■ TASK: Please print, exactly, only the lines in the entries below from the line that has "In questo caso" through the line that has "attempt: Exact interval". Pictures don't go in.
=======
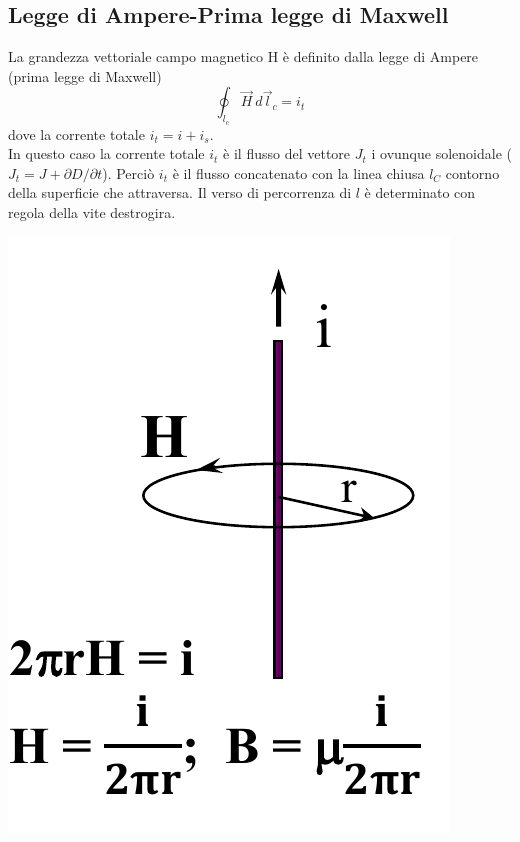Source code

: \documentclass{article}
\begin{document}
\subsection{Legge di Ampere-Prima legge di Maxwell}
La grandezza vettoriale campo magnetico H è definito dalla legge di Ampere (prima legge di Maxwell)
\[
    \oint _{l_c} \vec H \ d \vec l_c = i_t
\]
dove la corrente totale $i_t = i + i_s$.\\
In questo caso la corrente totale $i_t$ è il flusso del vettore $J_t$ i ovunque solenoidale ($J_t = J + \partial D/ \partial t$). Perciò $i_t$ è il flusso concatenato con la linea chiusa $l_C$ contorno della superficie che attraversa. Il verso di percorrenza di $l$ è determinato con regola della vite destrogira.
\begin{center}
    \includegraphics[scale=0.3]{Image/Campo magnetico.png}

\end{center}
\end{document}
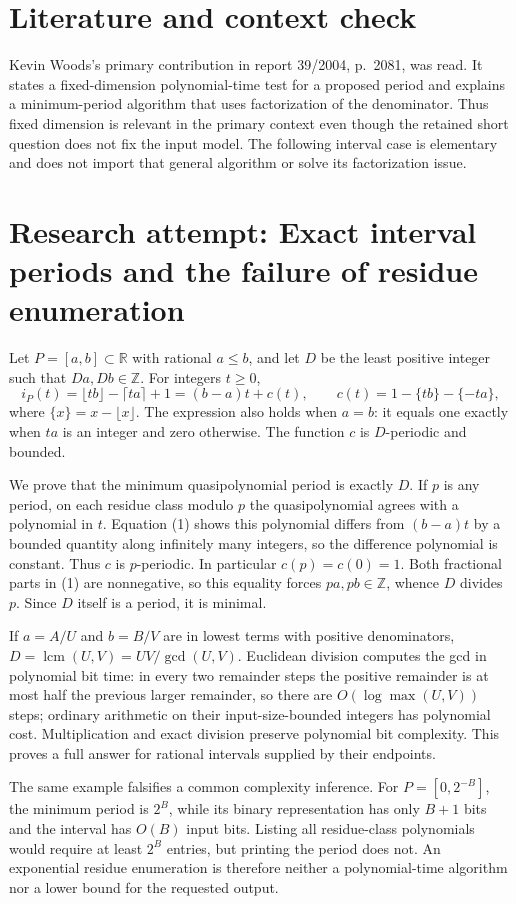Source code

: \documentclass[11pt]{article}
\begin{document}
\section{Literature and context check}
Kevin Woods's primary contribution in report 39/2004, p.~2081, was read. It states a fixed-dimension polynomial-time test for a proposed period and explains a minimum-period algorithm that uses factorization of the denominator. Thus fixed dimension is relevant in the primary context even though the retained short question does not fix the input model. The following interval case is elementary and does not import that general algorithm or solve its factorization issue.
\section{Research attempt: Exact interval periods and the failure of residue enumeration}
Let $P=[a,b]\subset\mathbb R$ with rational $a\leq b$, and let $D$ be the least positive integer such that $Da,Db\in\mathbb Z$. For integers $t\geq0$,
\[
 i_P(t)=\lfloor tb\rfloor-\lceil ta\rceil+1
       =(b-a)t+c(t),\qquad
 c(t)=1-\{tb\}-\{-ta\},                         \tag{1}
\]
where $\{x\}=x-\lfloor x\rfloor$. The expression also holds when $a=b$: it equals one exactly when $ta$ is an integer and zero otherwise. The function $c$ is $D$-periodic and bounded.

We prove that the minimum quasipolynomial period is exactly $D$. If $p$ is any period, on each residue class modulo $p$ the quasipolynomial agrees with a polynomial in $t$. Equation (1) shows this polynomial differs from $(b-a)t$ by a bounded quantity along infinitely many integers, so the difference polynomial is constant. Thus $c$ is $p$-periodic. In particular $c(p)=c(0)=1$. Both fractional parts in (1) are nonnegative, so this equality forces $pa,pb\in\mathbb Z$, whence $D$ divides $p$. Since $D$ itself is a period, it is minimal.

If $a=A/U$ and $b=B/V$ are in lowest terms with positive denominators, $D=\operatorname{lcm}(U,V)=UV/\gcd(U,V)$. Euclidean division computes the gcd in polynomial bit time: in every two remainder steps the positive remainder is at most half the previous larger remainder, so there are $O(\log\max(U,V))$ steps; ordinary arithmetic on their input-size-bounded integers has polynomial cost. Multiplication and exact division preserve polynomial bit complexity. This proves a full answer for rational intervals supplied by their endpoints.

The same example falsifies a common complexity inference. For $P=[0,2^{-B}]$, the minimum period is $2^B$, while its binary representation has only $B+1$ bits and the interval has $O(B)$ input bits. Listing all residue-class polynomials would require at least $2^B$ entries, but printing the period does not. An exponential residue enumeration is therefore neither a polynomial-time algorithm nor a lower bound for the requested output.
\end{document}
=======
■ WRITTEN REPLY:
In questo caso la corrente totale $i_t$ è il flusso del vettore $J_t$ i ovunque solenoidale ($J_t = J + \partial D/ \partial t$). Perciò $i_t$ è il flusso concatenato con la linea chiusa $l_C$ contorno della superficie che attraversa. Il verso di percorrenza di $l$ è determinato con regola della vite destrogira.
\begin{center}
    \includegraphics[scale=0.3]{Image/Campo magnetico.png}

\end{center}
\end{document}
Source code

: \documentclass[11pt]{article}
\begin{document}
\section{Literature and context check}
Kevin Woods's primary contribution in report 39/2004, p.~2081, was read. It states a fixed-dimension polynomial-time test for a proposed period and explains a minimum-period algorithm that uses factorization of the denominator. Thus fixed dimension is relevant in the primary context even though the retained short question does not fix the input model. The following interval case is elementary and does not import that general algorithm or solve its factorization issue.
\section{Research attempt: Exact interval periods and the failure of residue enumeration}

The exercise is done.